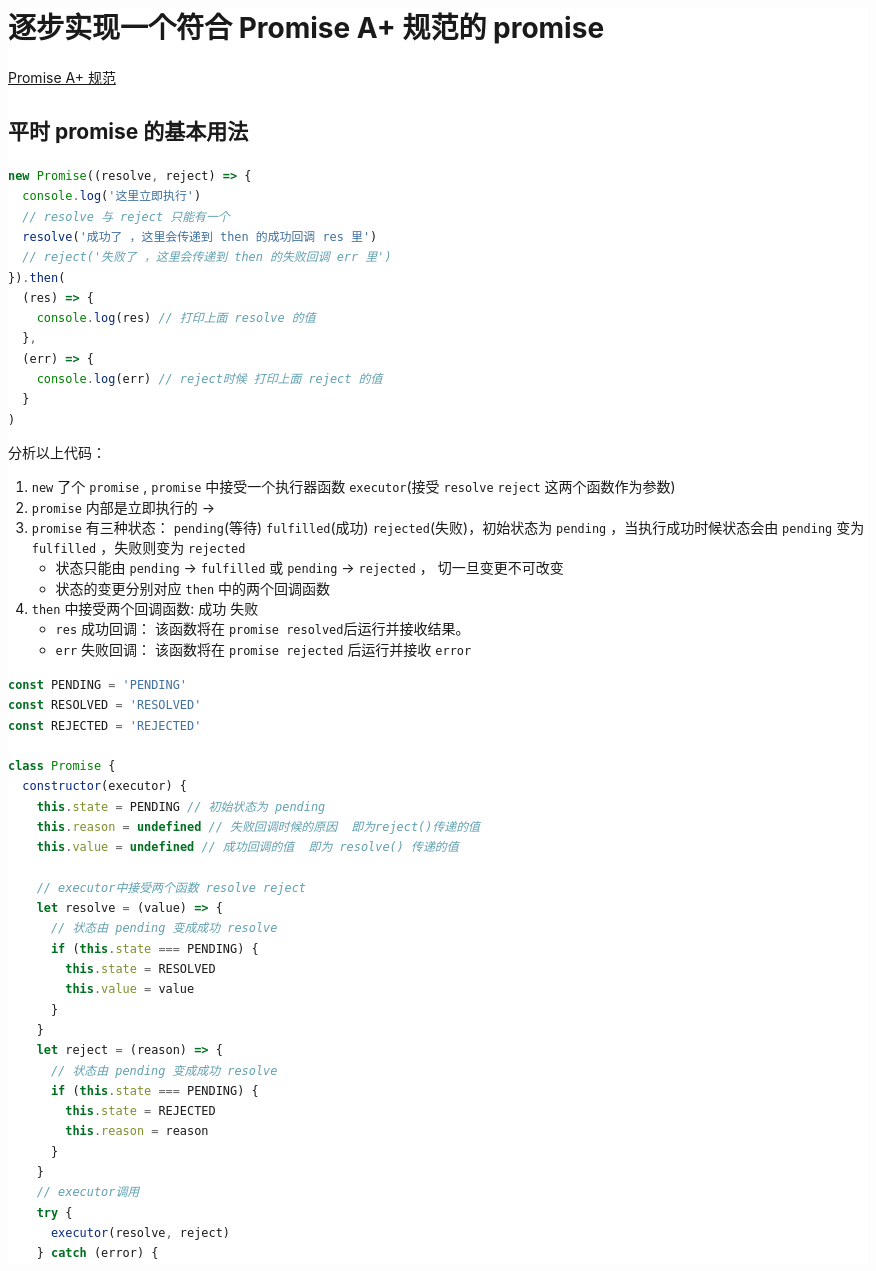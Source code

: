 # 逐步实现一个符合 Promise A+ 规范的 promise

[Promise A+ 规范](https://promisesaplus.com/#point-57)

## 平时 promise 的基本用法

```javascript
new Promise((resolve, reject) => {
  console.log('这里立即执行')
  // resolve 与 reject 只能有一个
  resolve('成功了 ，这里会传递到 then 的成功回调 res 里')
  // reject('失败了 ，这里会传递到 then 的失败回调 err 里')
}).then(
  (res) => {
    console.log(res) // 打印上面 resolve 的值
  },
  (err) => {
    console.log(err) // reject时候 打印上面 reject 的值
  }
)
```

分析以上代码：

1. `new` 了个 `promise` , `promise` 中接受一个执行器函数 `executor`(接受 `resolve` `reject` 这两个函数作为参数)
2. `promise` 内部是立即执行的 →
3. `promise` 有三种状态： `pending`(等待) `fulfilled`(成功) `rejected`(失败)，初始状态为 `pending` ，当执行成功时候状态会由 `pending` 变为 `fulfilled` ，失败则变为 `rejected`
   - 状态只能由 `pending` → `fulfilled` 或 `pending` → `rejected` ， 切一旦变更不可改变
   - 状态的变更分别对应 `then` 中的两个回调函数
4. `then` 中接受两个回调函数: 成功 失败
   - `res` 成功回调： 该函数将在 `promise resolved`后运行并接收结果。
   - `err` 失败回调： 该函数将在 `promise rejected` 后运行并接收 `error`

```javascript
const PENDING = 'PENDING'
const RESOLVED = 'RESOLVED'
const REJECTED = 'REJECTED'

class Promise {
  constructor(executor) {
    this.state = PENDING // 初始状态为 pending
    this.reason = undefined // 失败回调时候的原因  即为reject()传递的值
    this.value = undefined // 成功回调的值  即为 resolve() 传递的值

    // executor中接受两个函数 resolve reject
    let resolve = (value) => {
      // 状态由 pending 变成成功 resolve
      if (this.state === PENDING) {
        this.state = RESOLVED
        this.value = value
      }
    }
    let reject = (reason) => {
      // 状态由 pending 变成成功 resolve
      if (this.state === PENDING) {
        this.state = REJECTED
        this.reason = reason
      }
    }
    // executor调用
    try {
      executor(resolve, reject)
    } catch (error) {
```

☆ ☆ ☆ ☆ ☆

All records above should be duplicated exactly, with the pictures omitted.

TASK ANSWER ::
Source code

: # 逐步实现一个符合 Promise A+ 规范的 promise

[Promise A+ 规范](https://promisesaplus.com/#point-57)

## 平时 promise 的基本用法

```javascript
new Promise((resolve, reject) => {
  console.log('这里立即执行')
  // resolve 与 reject 只能有一个
  resolve('成功了 ，这里会传递到 then 的成功回调 res 里')
  // reject('失败了 ，这里会传递到 then 的失败回调 err 里')
}).then(
  (res) => {
    console.log(res) // 打印上面 resolve 的值
  },
  (err) => {
    console.log(err) // reject时候 打印上面 reject 的值
  }
)
```

分析以上代码：

1. `new` 了个 `promise` , `promise` 中接受一个执行器函数 `executor`(接受 `resolve` `reject` 这两个函数作为参数)
2. `promise` 内部是立即执行的 →
3. `promise` 有三种状态： `pending`(等待) `fulfilled`(成功) `rejected`(失败)，初始状态为 `pending` ，当执行成功时候状态会由 `pending` 变为 `fulfilled` ，失败则变为 `rejected`
   - 状态只能由 `pending` → `fulfilled` 或 `pending` → `rejected` ， 切一旦变更不可改变
   - 状态的变更分别对应 `then` 中的两个回调函数
4. `then` 中接受两个回调函数: 成功 失败
   - `res` 成功回调： 该函数将在 `promise resolved`后运行并接收结果。
   - `err` 失败回调： 该函数将在 `promise rejected` 后运行并接收 `error`

```javascript
const PENDING = 'PENDING'
const RESOLVED = 'RESOLVED'
const REJECTED = 'REJECTED'

class Promise {
  constructor(executor) {
    this.state = PENDING // 初始状态为 pending
    this.reason = undefined // 失败回调时候的原因  即为reject()传递的值
    this.value = undefined // 成功回调的值  即为 resolve() 传递的值

    // executor中接受两个函数 resolve reject
    let resolve = (value) => {
      // 状态由 pending 变成成功 resolve
      if (this.state === PENDING) {
        this.state = RESOLVED
        this.value = value
      }
    }
    let reject = (reason) => {
      // 状态由 pending 变成成功 resolve
      if (this.state === PENDING) {
        this.state = REJECTED
        this.reason = reason
      }
    }
    // executor调用
    try {
      executor(resolve, reject)
    } catch (error) {
```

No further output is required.